▶ _Task statement_
Search for the word "проект" in the entries. Each line that holds it should be copied.

▶ _Saved entries_
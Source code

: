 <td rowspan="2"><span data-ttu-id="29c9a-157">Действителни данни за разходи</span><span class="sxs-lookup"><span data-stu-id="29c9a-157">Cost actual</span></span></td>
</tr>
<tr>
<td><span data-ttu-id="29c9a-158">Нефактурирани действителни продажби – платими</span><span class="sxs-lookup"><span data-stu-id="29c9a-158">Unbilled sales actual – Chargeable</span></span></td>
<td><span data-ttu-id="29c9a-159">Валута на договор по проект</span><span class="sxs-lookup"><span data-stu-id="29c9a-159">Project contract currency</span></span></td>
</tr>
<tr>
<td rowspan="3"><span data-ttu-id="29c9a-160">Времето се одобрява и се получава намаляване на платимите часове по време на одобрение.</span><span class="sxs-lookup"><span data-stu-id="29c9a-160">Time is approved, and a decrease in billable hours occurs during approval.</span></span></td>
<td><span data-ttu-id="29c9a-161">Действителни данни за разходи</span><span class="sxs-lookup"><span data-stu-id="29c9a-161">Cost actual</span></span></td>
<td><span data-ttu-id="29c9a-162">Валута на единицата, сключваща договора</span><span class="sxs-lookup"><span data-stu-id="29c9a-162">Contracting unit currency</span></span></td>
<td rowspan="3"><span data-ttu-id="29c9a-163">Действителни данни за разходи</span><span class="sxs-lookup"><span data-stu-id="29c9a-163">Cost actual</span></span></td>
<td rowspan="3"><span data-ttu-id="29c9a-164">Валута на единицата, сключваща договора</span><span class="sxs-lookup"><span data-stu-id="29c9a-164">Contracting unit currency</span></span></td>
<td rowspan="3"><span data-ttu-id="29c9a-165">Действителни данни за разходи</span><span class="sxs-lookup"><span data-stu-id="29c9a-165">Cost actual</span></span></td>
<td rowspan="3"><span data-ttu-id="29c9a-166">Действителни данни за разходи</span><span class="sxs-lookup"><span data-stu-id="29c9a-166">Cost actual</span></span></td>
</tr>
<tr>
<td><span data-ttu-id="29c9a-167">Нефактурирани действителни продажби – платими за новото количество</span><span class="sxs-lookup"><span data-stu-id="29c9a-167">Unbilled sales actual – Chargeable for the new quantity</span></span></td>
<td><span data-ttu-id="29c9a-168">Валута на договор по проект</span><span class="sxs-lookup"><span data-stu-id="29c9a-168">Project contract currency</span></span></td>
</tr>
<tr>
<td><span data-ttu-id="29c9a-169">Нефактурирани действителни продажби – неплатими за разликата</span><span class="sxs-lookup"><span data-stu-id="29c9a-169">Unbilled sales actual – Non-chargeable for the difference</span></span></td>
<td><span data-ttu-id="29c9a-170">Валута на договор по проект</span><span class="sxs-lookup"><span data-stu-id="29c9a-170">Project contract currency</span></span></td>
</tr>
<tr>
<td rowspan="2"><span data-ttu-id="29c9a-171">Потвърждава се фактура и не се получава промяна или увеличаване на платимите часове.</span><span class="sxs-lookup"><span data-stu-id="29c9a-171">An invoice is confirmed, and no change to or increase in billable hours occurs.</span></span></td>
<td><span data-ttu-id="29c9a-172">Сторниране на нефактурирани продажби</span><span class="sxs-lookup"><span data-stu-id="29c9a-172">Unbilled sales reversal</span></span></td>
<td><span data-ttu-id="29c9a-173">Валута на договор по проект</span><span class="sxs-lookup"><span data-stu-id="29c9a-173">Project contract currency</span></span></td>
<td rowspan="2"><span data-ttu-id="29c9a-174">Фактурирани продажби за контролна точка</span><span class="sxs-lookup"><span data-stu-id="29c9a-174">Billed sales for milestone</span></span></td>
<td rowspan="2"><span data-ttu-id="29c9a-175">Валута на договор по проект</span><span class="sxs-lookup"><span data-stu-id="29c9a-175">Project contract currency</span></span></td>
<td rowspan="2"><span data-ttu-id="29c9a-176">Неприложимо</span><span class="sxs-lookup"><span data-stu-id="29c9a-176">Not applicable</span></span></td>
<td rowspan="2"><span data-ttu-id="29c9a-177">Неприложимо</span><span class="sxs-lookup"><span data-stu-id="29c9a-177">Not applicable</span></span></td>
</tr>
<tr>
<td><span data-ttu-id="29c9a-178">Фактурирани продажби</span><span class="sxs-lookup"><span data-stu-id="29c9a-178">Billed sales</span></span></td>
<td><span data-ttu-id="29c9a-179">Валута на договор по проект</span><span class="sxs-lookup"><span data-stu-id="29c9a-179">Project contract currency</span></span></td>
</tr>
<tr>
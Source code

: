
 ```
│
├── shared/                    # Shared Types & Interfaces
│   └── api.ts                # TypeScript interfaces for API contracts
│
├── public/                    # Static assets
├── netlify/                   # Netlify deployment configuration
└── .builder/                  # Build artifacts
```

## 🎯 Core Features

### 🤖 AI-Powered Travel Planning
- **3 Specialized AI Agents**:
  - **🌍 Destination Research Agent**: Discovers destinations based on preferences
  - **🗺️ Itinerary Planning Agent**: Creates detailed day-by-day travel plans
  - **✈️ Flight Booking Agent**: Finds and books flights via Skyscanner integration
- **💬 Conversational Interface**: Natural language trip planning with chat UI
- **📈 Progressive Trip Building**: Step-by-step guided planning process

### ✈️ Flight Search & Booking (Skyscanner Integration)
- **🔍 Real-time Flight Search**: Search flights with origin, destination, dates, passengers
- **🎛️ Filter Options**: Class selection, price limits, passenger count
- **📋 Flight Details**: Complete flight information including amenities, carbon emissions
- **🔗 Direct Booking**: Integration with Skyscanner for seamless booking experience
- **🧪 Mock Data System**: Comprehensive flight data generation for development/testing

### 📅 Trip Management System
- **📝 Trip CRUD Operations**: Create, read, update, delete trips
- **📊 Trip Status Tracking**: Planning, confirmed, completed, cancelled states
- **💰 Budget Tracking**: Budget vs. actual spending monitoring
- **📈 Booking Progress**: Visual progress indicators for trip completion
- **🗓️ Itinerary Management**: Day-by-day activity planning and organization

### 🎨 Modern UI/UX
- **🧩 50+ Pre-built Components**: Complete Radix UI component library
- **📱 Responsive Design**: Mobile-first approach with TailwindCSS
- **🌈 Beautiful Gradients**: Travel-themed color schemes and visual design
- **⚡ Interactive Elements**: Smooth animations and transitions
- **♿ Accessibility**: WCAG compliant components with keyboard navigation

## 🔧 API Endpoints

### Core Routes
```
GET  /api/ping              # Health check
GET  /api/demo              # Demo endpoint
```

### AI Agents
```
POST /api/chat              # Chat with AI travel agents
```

▶ _Task result_
<td><span data-ttu-id="29c9a-159">Валута на договор по проект</span><span class="sxs-lookup"><span data-stu-id="29c9a-159">Project contract currency</span></span></td>
<td><span data-ttu-id="29c9a-168">Валута на договор по проект</span><span class="sxs-lookup"><span data-stu-id="29c9a-168">Project contract currency</span></span></td>
<td><span data-ttu-id="29c9a-170">Валута на договор по проект</span><span class="sxs-lookup"><span data-stu-id="29c9a-170">Project contract currency</span></span></td>
<td><span data-ttu-id="29c9a-173">Валута на договор по проект</span><span class="sxs-lookup"><span data-stu-id="29c9a-173">Project contract currency</span></span></td>
<td rowspan="2"><span data-ttu-id="29c9a-175">Валута на договор по проект</span><span class="sxs-lookup"><span data-stu-id="29c9a-175">Project contract currency</span></span></td>
<td><span data-ttu-id="29c9a-179">Валута на договор по проект</span><span class="sxs-lookup"><span data-stu-id="29c9a-179">Project contract currency</span></span></td>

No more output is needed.